### About this exercise
When you retype the entries, keep each one exact and leave out the pictures.

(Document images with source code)
_ _ _ _ _ _ _
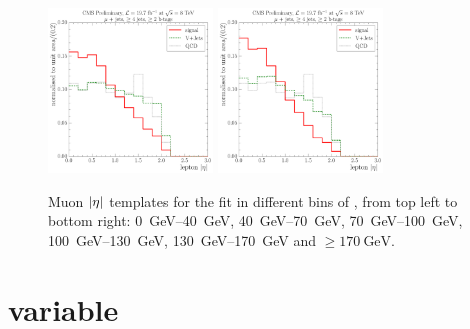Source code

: \begin{figure}[!htbp]
    \hspace*{\fill} \\
    \hspace*{\fill}
    {\includegraphics[width=0.39\textwidth]{measurement/WPT/central/fit_templates/muon_templates_bin_130-170}}\hfill
    {\includegraphics[width=0.39\textwidth]{measurement/WPT/central/fit_templates/muon_templates_bin_170-inf}}
    \hspace*{\fill}
    \caption[Muon $\abs \eta$ templates for the fit in different bins of \WPT]{Muon $\abs \eta$ templates for the fit
    in different bins of \WPT, from top left to bottom right: \SIrange{0}{40}{\GeV}, \SIrange{40}{70}{\GeV},
    \SIrange{70}{100}{\GeV}, \SIrange{100}{130}{\GeV}, \SIrange{130}{170}{\GeV} and $\geq \SI{170}{\GeV}$.}
    \label{fig:fit_templates_WPT_muon}
\end{figure}


\newpage
\section*{\MT variable}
_ _ _ _ _ _ _
### Answer to this task
Source code

: \begin{figure}[!htbp]
    \hspace*{\fill} \\
    \hspace*{\fill}
    {\includegraphics[width=0.39\textwidth]{measurement/WPT/central/fit_templates/muon_templates_bin_130-170}}\hfill
    {\includegraphics[width=0.39\textwidth]{measurement/WPT/central/fit_templates/muon_templates_bin_170-inf}}
    \hspace*{\fill}
    \caption[Muon $\abs \eta$ templates for the fit in different bins of \WPT]{Muon $\abs \eta$ templates for the fit
    in different bins of \WPT, from top left to bottom right: \SIrange{0}{40}{\GeV}, \SIrange{40}{70}{\GeV},
    \SIrange{70}{100}{\GeV}, \SIrange{100}{130}{\GeV}, \SIrange{130}{170}{\GeV} and $\geq \SI{170}{\GeV}$.}
    \label{fig:fit_templates_WPT_muon}
\end{figure}


\newpage
\section*{\MT variable}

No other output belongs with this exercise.